Mr. Frugal's Gift Guide for the Cheap

Today I'm here to give you advice on how to save money on Christmas gifts. Sure, sure, there are other guides available to help you do the same thing, but the Mr. Frugal guide is better. Why? Because my guide will help you save almost as much money as not giving gifts at all. We all know the true meaning of Christmas – spending retail dollars – but Mr. Frugal can provide you with the illusion of giving without too much cash-outlay retail getting.

Forget about budgets; your goal should be to give gifts you do not need to purchase. And think beyond regifting; don't embarrass yourself by giving something you obviously received last year. Search for that older gift, like the cherub-adorned, still-in-the-box, heart-shaped platter you received for your wedding twenty-five years ago. Or the barbecue set Uncle Eustace gave you before humans cooked on stoves. Or Antie Flo's voodoo trivet she made from bottle caps, sea shells, and bleached chicken bones. You can give friends or family members just about any piece of junk you have laying around if you call it vintage, an heirloom, or a collector's item – and they'll actually appreciate it.

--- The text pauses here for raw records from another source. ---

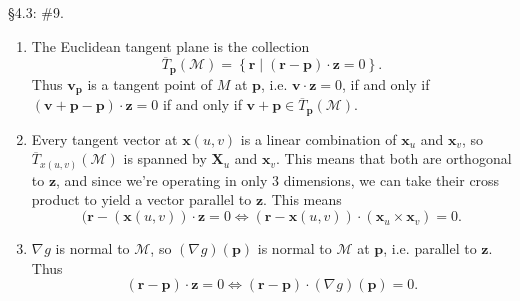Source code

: \documentclass[10pt]{report}
\begin{document}
\begin{exer}[]
\S 4.3: \#9.
\end{exer}
\begin{enumerate}
	\item The Euclidean tangent plane is the collection
		\[
			\overline{T}_{\mathbf{p}}(\mathcal{M}) = \left\{ \mathbf{r} \;|\; (\mathbf{r}-\mathbf{p})\cdot \mathbf{z}=0 \right\}.
		\] Thus $\mathbf{v}_{\mathbf{p}}$ is a tangent point of $M$ at $\mathbf{p}$, i.e. $\mathbf{v} \cdot \mathbf{z} = 0$, if and only if $(\mathbf{v} + \mathbf{p}-\mathbf{p}) \cdot \mathbf{z}=0$ if and only if $\mathbf{v} + \mathbf{p} \in \overline{T}_{\mathbf{p}}(\mathcal{M})$.

	\item Every tangent vector at $\mathbf{x}(u,v)$ is a linear combination of $\mathbf{x}_{u}$ and $\mathbf{x}_{v}$, so $\overline{T}_{x(u,v)}(\mathcal{M})$ is spanned by $\mathbf{X}_{u}$ and $\mathbf{x}_{v}$. This means that both are orthogonal to $\mathbf{z}$, and since we're operating in only 3 dimensions, we can take their cross product to yield a vector parallel to $\mathbf{z}$. This means
		\[
			(\mathbf{r}-(\mathbf{x}(u,v)) \cdot \mathbf{z}=0 \iff (\mathbf{r}-\mathbf{x}(u,v))\cdot (\mathbf{x}_{u}\times \mathbf{x}_{v}) = 0.
		\] 

	\item $\nabla_{}g$ is normal to $\mathcal{M}$, so $(\nabla_{}g)(\mathbf{p})$ is normal to $\mathcal{M}$ at $\mathbf{p}$, i.e. parallel to $\mathbf{z}$. Thus
		\[
			( \mathbf{r}-\mathbf{p})\cdot \mathbf{z} = 0 \iff (\mathbf{r}-\mathbf{p}) \cdot (\nabla_{}g)(\mathbf{p}) = 0.
		\] 
\end{enumerate}
\end{document}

Which brings me to another point: you can create gifts using any odds and ends festering in your house.

Let's start with treats. A mix of flour, baking soda, and water baked for 10 minutes at 375 degrees, topped with a sprinkle of powdered sugar, makes affordable Snow Cookies. Use your uneaten Halloween goodies as Spooky Christmas Candies. Or stir up your Thanksgiving leftovers in a crock pot, add lots of gravy, and serve as Santa's Stew. Refer to any food gift you make as “delicious” and your recipient cannot disagree without appearing ungrateful.

Since children are naïve to the value of things, you can skimp when giving kids' gifts. For the boy obsessed with pirates or astronomy, an empty paper towel cylinder makes a perfect telescope, or tape two toilet paper tubes together for binoculars. Draw a face on your discarded dish sponge and toddlers will fall in love with your instant SpongeBob. A golden Russet and some thumbtacks are a thrifty alternative to buying a Mr. Potato Head. And kids won't know that the gunk you scraped off your shoe isn't really Play Doh. Be creative; kids are easy to fool, and they'll play with anything.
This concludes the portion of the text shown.